In class on Wednesday, I talked with my students about the importance of writing in web authoring. One of the articles they were to read, which of course they didn't (partly my fault), was Amber Simmons "Reviving Anorexic Web Writing." My students seem to believe that it is just common sense that you'd need the content of a web site before you could create or author an effective design. What they don't seem to realize is that prospective clients may not always see it this way.
Simmons tells a story of one difficult client who wanted her to drop everything and create a quick and dirty website for his latest and greatest project. Her reply . . . was to smile "at him, nodding in all the right places, and when he stopped talking for just long enough I said, 'All that sounds great. When you're ready to give me the content you want to use so I can see what I'm dealing with, let's talk. '" The clients response . . . "'Can't we just add that later, once the design is finished'" ("Reviving").
This brings up two really good points: 1) writing and design have to go hand-in-hand, and 2) it really does help if the designer is the author of the content as well. The fact is that it really does help if the designer of the web site can also be the author of the written content.
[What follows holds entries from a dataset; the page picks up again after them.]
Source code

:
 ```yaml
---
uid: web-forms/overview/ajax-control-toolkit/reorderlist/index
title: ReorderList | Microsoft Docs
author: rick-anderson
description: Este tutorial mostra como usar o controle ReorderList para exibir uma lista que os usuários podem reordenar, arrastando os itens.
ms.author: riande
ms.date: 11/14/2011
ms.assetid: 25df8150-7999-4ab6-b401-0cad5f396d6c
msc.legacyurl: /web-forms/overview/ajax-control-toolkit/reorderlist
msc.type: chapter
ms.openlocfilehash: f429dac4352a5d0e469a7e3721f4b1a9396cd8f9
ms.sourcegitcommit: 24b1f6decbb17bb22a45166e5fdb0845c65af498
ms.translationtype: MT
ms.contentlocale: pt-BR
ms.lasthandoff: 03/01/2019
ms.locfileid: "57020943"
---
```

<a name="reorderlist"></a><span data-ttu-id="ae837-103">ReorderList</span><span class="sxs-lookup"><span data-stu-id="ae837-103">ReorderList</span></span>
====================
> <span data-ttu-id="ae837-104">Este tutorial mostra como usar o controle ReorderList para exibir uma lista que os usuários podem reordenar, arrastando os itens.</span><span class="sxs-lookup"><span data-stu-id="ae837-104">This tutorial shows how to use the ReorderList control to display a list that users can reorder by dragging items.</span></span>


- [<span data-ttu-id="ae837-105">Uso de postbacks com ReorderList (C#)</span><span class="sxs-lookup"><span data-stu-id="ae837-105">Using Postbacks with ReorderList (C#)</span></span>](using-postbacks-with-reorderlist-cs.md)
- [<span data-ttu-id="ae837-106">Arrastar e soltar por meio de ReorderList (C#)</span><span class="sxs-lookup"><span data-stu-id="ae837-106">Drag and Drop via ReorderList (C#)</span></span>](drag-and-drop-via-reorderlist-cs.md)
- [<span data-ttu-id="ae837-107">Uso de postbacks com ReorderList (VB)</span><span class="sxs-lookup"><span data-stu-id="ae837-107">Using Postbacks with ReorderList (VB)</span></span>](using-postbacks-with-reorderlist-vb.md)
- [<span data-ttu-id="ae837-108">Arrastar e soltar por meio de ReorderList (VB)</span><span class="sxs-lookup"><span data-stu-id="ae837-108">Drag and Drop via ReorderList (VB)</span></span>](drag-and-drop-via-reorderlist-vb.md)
If the site is intended to be somewhat playful, and you design it that way, it's likely that you can capture that essence as well in the text. An outside author may not have that ability. It's obvious that attempting to design something without content would likely equal failure.
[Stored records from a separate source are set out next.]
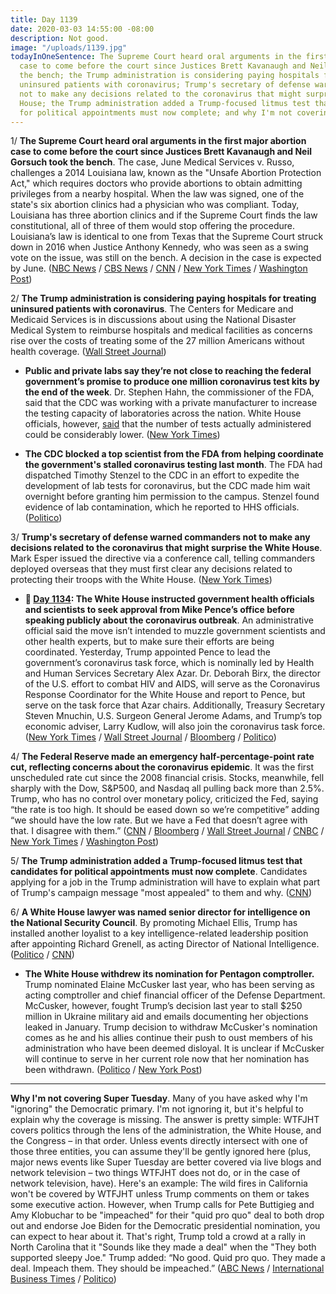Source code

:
 ```yaml
---
title: Day 1139
date: 2020-03-03 14:55:00 -08:00
description: Not good.
image: "/uploads/1139.jpg"
todayInOneSentence: The Supreme Court heard oral arguments in the first major abortion
  case to come before the court since Justices Brett Kavanaugh and Neil Gorsuch took
  the bench; the Trump administration is considering paying hospitals for treating
  uninsured patients with coronavirus; Trump's secretary of defense warned commanders
  not to make any decisions related to the coronavirus that might surprise the White
  House; the Trump administration added a Trump-focused litmus test that candidates
  for political appointments must now complete; and why I'm not covering Super Tuesday.
---
```


1/ **The Supreme Court heard oral arguments in the first major abortion case to come before the court since Justices Brett Kavanaugh and Neil Gorsuch took the bench**. The case, June Medical Services v. Russo, challenges a 2014 Louisiana law, known as the "Unsafe Abortion Protection Act," which requires doctors who provide abortions to obtain admitting privileges from a nearby hospital. When the law was signed, one of the state's six abortion clinics had a physician who was compliant. Today, Louisiana has three abortion clinics and if the Supreme Court finds the law constitutional, all of three of them would stop offering the procedure. Louisiana’s law is identical to one from Texas that the Supreme Court struck down in 2016 when Justice Anthony Kennedy, who was seen as a swing vote on the issue, was still on the bench. A decision in the case is expected by June. ([NBC News](https://www.nbcnews.com/politics/2020-election/after-shift-right-under-trump-supreme-court-hear-major-abortion-n1147461) / [CBS News](https://www.cbsnews.com/news/supreme-court-louisiana-abortion-june-medical-services-russo/) / [CNN](https://www.cnn.com/2020/03/03/politics/row-v-wade-abortion-supreme-court-louisiana/index.html) / [New York Times](https://www.nytimes.com/2020/03/03/us/supreme-court-abortion-louisiana.html) / [Washington Post](https://www.washingtonpost.com/politics/courts_law/supreme-court-abortion-louisiana-roe-v-wade/2020/03/02/cf77685e-59a7-11ea-9b35-def5a027d470_story.html))

2/ **The Trump administration is considering paying hospitals for treating uninsured patients with coronavirus**. The Centers for Medicare and Medicaid Services is in discussions about using the National Disaster Medical System to reimburse hospitals and medical facilities as concerns rise over the costs of treating some of the 27 million Americans without health coverage. ([Wall Street Journal](https://www.wsj.com/articles/trump-administration-considering-paying-hospitals-for-treating-uninsured-coronavirus-patients-11583258943))

* **Public and private labs say they’re not close to reaching the federal government’s promise to produce one million coronavirus test kits by the end of the week**. Dr. Stephen Hahn, the commissioner of the FDA, said that the CDC was working with a private manufacturer to increase the testing capacity of laboratories across the nation. White House officials, however, [said](https://www.nytimes.com/2020/03/03/us/politics/trump-us-coronavirus.html) that the number of tests actually administered could be considerably lower. ([New York Times](https://www.nytimes.com/2020/03/03/health/coronavirus-tests-fda.html))

* **The CDC blocked a top scientist from the FDA from helping coordinate the government's stalled coronavirus testing last month**. The FDA had dispatched Timothy Stenzel to the CDC in an effort to expedite the development of lab tests for coronavirus, but the CDC made him wait overnight before granting him permission to the campus. Stenzel found evidence of lab contamination, which he reported to HHS officials. ([Politico](https://www.politico.com/news/2020/03/03/cdc-blocked-fda-official-premises-119684))

3/ **Trump's secretary of defense warned commanders not to make any decisions related to the coronavirus that might surprise the White House**. Mark Esper issued the directive via a conference call, telling commanders deployed overseas that they must first clear any decisions related to protecting their troops with the White House. ([New York Times](https://www.nytimes.com/2020/03/02/us/politics/esper-trump-military-coronavirus.html))

* **📌 [Day 1134](https://whatthefuckjusthappenedtoday.com/2020/02/27/day-1134/#2-the-white-house-instructed-governm): The White House instructed government health officials and scientists to seek approval from Mike Pence’s office before speaking publicly about the coronavirus outbreak**. An administrative official said the move isn’t intended to muzzle government scientists and other health experts, but to make sure their efforts are being coordinated. Yesterday, Trump appointed Pence to lead the government’s coronavirus task force, which is nominally led by Health and Human Services Secretary Alex Azar. Dr. Deborah Birx, the director of the U.S. effort to combat HIV and AIDS, will serve as the Coronavirus Response Coordinator for the White House and report to Pence, but serve on the task force that Azar chairs. Additionally, Treasury Secretary Steven Mnuchin, U.S. Surgeon General Jerome Adams, and Trump’s top economic adviser, Larry Kudlow, will also join the coronavirus task force. ([New York Times](https://www.nytimes.com/2020/02/27/us/politics/us-coronavirus-pence.html) / [Wall Street Journal](https://www.wsj.com/articles/white-house-wants-signoff-on-coronavirus-messaging-11582832832) / [Bloomberg](https://www.bloomberg.com/news/articles/2020-02-27/pence-picks-top-u-s-aids-official-for-coronavirus-response) / [Politico](https://www.politico.com/news/2020/02/27/white-house-coronavirus-response-debbie-birx-117893))

4/ **The Federal Reserve made an emergency half-percentage-point rate cut, reflecting concerns about the coronavirus epidemic**. It was the first unscheduled rate cut since the 2008 financial crisis. Stocks, meanwhile, fell sharply with the Dow, S&P500, and Nasdaq all pulling back more than 2.5%. Trump, who has no control over monetary policy, criticized the Fed, saying “the rate is too high. It should be eased down so we’re competitive” adding “we should have the low rate. But we have a Fed that doesn’t agree with that. I disagree with them.” ([CNN](https://www.cnn.com/2020/03/03/economy/federal-reserve-rate-cut/index.html) / [Bloomberg](https://www.bloomberg.com/news/articles/2020-03-02/asia-stocks-to-gain-on-policy-support-yen-drops-markets-wrap) / [Wall Street Journal](https://www.wsj.com/articles/federal-reserve-cuts-interest-rates-by-half-percentage-point-11583247606) / [CNBC](https://www.cnbc.com/2020/03/02/dow-futures-rise-about-150-points-in-early-trading-extending-mondays-huge-comeback-rally.html) / [New York Times](https://www.nytimes.com/2020/03/03/business/economy/fed-interest-rates-coronavirus.html) / [Washington Post](https://www.washingtonpost.com/business/2020/03/03/economy-coronavirus-rate-cuts/))

5/ **The Trump administration added a Trump-focused litmus test that candidates for political appointments must now complete**. Candidates applying for a job in the Trump administration will have to explain what part of Trump's campaign message "most appealed" to them and why. ([CNN](https://www.cnn.com/2020/03/03/politics/john-mcentee-white-house-litmus-test-questionnaire/index.html))

6/ **A White House lawyer was named senior director for intelligence on the National Security Council**. By promoting Michael Ellis, Trump has installed another loyalist to a key intelligence-related leadership position after appointing Richard Grenell, as acting Director of National Intelligence. ([Politico](https://www.politico.com/news/2020/03/03/trump-loyalist-national-security-council-119416) / [CNN](https://www.cnn.com/2020/03/03/politics/nsc-senior-director-for-intelligence-michael-ellis/))

* **The White House withdrew its nomination for Pentagon comptroller.** Trump nominated Elaine McCusker last year, who has been serving as acting comptroller and chief financial officer of the Defense Department. McCusker, however, fought Trump’s decision last year to stall $250 million in Ukraine military aid and emails documenting her objections leaked in January. Trump decision to withdraw McCusker's nomination comes as he and his allies continue their push to oust members of his administration who have been deemed disloyal. It is unclear if McCusker will continue to serve in her current role now that her nomination has been withdrawn. ([Politico](https://www.politico.com/news/2020/03/02/white-house-defense-official-nomination-118909) / [New York Post](https://nypost.com/2020/03/02/trump-drops-elaine-mccuskers-pentagon-nomination-in-impeachment-fallout/))

---

**Why I'm not covering Super Tuesday**. Many of you have asked why I'm "ignoring" the Democratic primary. I'm not ignoring it, but it's helpful to explain why the coverage is missing. The answer is pretty simple: WTFJHT covers politics through the lens of the administration, the White House, and the Congress – in that order. Unless events directly intersect with one of those three entities, you can assume they'll be gently ignored here (plus, major news events like Super Tuesday are better covered via live blogs and network television – two things WTFJHT does not do, or in the case of network television, have). Here's an example: The wild fires in California won't be covered by WTFJHT unless Trump comments on them or takes some executive action. However, when Trump calls for Pete Buttigieg and Amy Klobuchar to be "impeached" for their "quid pro quo" deal to both drop out and endorse Joe Biden for the Democratic presidential nomination, you can expect to hear about it. That's right, Trump told a crowd at a rally in North Carolina that it "Sounds like they made a deal" when the "They both supported sleepy Joe." Trump added: “No good. Quid pro quo. They made a deal. Impeach them. They should be impeached.” ([ABC News](https://abcnews.go.com/Politics/video/trump-buttigieg-klobuchar-impeached-69347844) / [International Business Times](https://www.ibtimes.com/trump-calls-buttigieg-klobuchar-be-impeached-2932741) / [Politico](https://www.politico.com/news/2020/03/02/trump-rally-super-tuesday-119040))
Bottom line: never design without content, and attempt to always be the author of that content.
When I told myself that I needed to blog tonight (I mean I had already done the reading), I really did not (still do not) want to. I'm tired, it has been a rough day, and, quite frankly, the reading I did for tonight's blog left me with nothing. Not sure how I ended up with TWO readings that left me feeling nothing two nights in a row, but it has happened.
I read Dean Allen's "Reading Design" for tonight, and I highlighted all of three passages. From what I can tell, Allen is ranting about web designers lack of consideration for the reader when they choose how to represent fonts. Allen argues that the education of many of the students he teaches "had plainly focused away from what I consider the primary goal of communication design: to make vital, engaging work intended above all to be read. To use design to communicate" ("Reading Design").
The one thing that I did find useful about the article was Allen's "An Entirely Incomplete List of Things a Non-Illiterate Designer Should Know Before Being a Designer" at the very end of that article. That is worth printing and putting in a place where you'll always see it if you have plans to be or are a designer.
That is all I have to say about this article. It ain't much, but I at least I read and blogged.